Come suonano i chilometri

Intanto che i Tiromancino sono di nuovo in tour dopo l’esperienza sanremese e la pubblicazione del primo disco dal vivo, incontriamo Federico Zampaglione proprio per parlare del passaggio in Riviera (non privo di polemiche), del suo rapporto con la musica dal vivo e dei progetti futuri di un artista che intende la sua professione d’autore in modo sempre più trasversale ed eclettico.


L’esperienza all’ultimo Sanremo è stato piuttosto intensa. Ce ne vuoi parlare?
Sì, è stata decisamente intensa. Eravamo coscienti che Il rubacuori affrontava una questione spinosa, quella dei licenziamenti nel mondo del lavoro, in maniera molto specifica. Inevitabilmente le polemiche sono arrivate, ma credo che alla gente sia arrivato anche il messaggio. Il nostro obbiettivo comunque era quello di aprire un dibattito o almeno di dare uno spiraglio di luce ad un problema molto grave di cui non si parla abbastanza. Fino ad oggi i Tiromancino hanno fatto canzoni con una poetica che definirei “eterea”, quasi in fuga dalla realtà. Il rubacuori invece è un brano molto pop e molto diretto, cantato in prima persona. E’ quasi un pugno nello stomaco e l’effetto che doveva avere l’ha avuto. Siamo contenti di avere ricevuto tantissime mail dopo essere stati sul palco di Sanremo con questa canzone e anche parecchi attestati di stima da parte di realtà legate al mondo del lavoro. Certo, forse qualcuno avrebbe preferito da noi una canzone d’amore, ma non abbiamo pensato a Il rubacuori in un’ottica commerciale, né volevamo fare una canzone che fosse in qualche modo gestibile.

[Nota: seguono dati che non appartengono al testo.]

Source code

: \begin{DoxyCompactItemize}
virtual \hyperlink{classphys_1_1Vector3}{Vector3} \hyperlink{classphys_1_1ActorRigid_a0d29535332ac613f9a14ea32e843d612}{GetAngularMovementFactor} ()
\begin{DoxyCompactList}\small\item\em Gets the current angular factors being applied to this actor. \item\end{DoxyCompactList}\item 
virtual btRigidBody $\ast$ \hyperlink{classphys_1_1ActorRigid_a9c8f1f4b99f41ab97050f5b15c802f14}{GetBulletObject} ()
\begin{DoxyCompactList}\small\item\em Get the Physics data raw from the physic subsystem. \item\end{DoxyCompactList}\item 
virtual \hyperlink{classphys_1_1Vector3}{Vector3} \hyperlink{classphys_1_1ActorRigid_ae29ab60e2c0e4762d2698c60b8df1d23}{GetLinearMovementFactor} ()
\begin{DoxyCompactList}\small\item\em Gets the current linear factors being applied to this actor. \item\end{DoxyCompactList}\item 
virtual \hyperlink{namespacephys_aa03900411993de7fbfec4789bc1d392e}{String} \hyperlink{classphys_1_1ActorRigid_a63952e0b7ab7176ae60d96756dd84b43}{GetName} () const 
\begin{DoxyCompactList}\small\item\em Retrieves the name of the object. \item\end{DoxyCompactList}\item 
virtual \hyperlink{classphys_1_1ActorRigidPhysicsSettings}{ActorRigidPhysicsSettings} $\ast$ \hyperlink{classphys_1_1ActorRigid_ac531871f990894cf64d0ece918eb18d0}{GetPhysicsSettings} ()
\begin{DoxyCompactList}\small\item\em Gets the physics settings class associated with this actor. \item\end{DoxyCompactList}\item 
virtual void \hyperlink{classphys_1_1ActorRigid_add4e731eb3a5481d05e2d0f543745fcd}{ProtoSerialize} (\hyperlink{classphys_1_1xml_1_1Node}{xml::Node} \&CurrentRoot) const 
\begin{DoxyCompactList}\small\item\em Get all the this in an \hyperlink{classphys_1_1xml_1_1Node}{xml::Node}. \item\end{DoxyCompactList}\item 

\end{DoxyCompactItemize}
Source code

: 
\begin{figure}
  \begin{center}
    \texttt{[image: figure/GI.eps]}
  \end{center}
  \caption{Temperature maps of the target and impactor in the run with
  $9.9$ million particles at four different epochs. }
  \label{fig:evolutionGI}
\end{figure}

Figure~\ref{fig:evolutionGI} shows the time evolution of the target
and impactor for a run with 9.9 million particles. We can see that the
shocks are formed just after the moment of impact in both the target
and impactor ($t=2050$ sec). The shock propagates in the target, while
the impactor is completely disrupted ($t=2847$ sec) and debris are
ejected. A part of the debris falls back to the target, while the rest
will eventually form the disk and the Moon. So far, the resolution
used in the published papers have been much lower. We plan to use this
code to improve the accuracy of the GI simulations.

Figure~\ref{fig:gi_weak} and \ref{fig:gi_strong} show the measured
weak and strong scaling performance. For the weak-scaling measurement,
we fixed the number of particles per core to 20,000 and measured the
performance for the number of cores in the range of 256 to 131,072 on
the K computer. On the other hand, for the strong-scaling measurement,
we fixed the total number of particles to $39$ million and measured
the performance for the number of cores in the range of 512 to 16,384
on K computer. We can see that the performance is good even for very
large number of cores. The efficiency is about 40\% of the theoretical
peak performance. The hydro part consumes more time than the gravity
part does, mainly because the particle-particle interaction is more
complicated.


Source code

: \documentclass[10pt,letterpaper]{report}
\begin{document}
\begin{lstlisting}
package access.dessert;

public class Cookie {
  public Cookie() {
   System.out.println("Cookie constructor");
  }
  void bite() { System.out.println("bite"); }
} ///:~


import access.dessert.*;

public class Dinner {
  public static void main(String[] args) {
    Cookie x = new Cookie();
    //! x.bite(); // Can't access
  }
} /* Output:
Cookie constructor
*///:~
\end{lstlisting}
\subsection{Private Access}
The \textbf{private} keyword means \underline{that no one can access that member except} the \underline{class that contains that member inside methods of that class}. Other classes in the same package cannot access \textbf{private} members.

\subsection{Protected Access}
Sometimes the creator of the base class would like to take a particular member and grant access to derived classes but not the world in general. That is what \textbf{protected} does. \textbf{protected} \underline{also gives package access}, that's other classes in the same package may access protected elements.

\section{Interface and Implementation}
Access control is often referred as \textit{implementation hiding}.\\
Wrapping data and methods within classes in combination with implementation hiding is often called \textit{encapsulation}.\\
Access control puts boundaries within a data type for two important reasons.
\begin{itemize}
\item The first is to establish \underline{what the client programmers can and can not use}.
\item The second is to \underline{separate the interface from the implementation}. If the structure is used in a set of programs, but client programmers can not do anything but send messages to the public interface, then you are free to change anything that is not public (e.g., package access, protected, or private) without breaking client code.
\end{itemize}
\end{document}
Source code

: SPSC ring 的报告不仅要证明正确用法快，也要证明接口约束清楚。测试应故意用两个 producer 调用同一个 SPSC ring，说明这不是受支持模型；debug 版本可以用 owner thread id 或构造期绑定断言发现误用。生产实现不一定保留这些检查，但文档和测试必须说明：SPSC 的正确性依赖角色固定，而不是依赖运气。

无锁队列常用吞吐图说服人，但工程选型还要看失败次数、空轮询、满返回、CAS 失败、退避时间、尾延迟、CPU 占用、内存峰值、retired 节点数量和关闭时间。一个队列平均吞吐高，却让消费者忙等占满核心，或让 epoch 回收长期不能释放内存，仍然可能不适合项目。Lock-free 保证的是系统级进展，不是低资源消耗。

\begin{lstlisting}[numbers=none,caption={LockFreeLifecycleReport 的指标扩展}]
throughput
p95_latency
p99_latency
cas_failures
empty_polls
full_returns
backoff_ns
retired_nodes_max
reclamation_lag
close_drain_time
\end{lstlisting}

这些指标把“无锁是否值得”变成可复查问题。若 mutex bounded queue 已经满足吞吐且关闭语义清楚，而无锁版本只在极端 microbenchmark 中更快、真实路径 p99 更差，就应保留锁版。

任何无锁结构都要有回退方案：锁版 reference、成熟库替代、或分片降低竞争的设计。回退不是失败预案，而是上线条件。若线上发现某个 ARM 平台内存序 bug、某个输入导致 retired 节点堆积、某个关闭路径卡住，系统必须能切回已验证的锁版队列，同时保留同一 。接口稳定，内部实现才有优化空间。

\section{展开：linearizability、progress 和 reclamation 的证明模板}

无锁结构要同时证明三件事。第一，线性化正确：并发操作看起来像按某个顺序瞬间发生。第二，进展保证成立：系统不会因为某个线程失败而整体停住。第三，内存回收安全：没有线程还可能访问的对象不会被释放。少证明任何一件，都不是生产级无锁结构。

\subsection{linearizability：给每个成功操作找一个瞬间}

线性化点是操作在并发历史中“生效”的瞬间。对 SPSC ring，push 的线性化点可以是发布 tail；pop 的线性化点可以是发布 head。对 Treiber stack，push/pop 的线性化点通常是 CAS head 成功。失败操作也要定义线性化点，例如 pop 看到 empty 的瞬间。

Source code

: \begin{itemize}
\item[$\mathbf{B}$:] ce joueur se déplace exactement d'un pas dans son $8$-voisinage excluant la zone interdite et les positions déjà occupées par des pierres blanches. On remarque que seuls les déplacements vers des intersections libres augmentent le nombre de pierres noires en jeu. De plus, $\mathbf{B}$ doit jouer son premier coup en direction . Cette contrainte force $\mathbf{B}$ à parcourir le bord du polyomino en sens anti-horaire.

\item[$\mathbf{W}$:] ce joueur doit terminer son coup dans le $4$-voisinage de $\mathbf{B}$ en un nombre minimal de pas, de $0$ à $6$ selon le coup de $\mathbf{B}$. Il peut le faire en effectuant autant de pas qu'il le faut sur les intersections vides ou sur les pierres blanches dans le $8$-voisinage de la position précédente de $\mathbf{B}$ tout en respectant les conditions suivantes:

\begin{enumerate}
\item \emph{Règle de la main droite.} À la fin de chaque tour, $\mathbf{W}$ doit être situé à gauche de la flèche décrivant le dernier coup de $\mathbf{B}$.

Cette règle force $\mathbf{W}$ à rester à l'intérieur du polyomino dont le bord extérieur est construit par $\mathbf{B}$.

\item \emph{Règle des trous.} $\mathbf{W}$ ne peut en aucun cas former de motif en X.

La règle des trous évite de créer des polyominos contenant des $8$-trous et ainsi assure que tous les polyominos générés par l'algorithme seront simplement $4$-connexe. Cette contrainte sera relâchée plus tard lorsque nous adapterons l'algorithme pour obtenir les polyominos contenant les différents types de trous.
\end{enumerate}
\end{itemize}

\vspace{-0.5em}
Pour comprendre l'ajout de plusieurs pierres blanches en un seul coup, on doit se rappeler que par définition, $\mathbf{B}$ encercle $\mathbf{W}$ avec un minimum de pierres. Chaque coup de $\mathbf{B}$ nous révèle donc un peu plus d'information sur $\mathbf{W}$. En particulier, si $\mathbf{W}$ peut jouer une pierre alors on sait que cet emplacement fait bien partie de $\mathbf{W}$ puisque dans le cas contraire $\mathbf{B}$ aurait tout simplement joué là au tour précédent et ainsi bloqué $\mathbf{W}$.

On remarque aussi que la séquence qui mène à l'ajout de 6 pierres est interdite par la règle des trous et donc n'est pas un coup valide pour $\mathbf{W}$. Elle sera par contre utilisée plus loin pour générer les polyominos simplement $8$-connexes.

Oltre al problema dei licenziamenti però Il rubacuori prova anche a fare il ritratto di una persona che essendo definitivamente incastrata in logiche di solo profitto ha perso qualsiasi moralità. E’ diventata un essere amorale.
E’ lo scotto da pagare quando ti ritrovi in situazioni in cui l’aspetto economico e burocratico ha preso il sopravvento su ogni altra cosa. La possibilità di avere dei rapporti umani a quel punto te la devi estirpare da solo, pena l’essere travolto tu stesso dal meccanismo con cui travolgi gli altri. Il personaggio de Il rubacuori vive tutto questo con una punta di amarezza, perché capisce di stare perdendo una parte di sé, il cuore appunto, lo stesso che fa perdere a chi viene licenziato. Perché le persone che lavorano non sono automi ma mettono in quello che fanno una parte di loro stessi e perdere il lavoro è sempre perdere una parte di sé.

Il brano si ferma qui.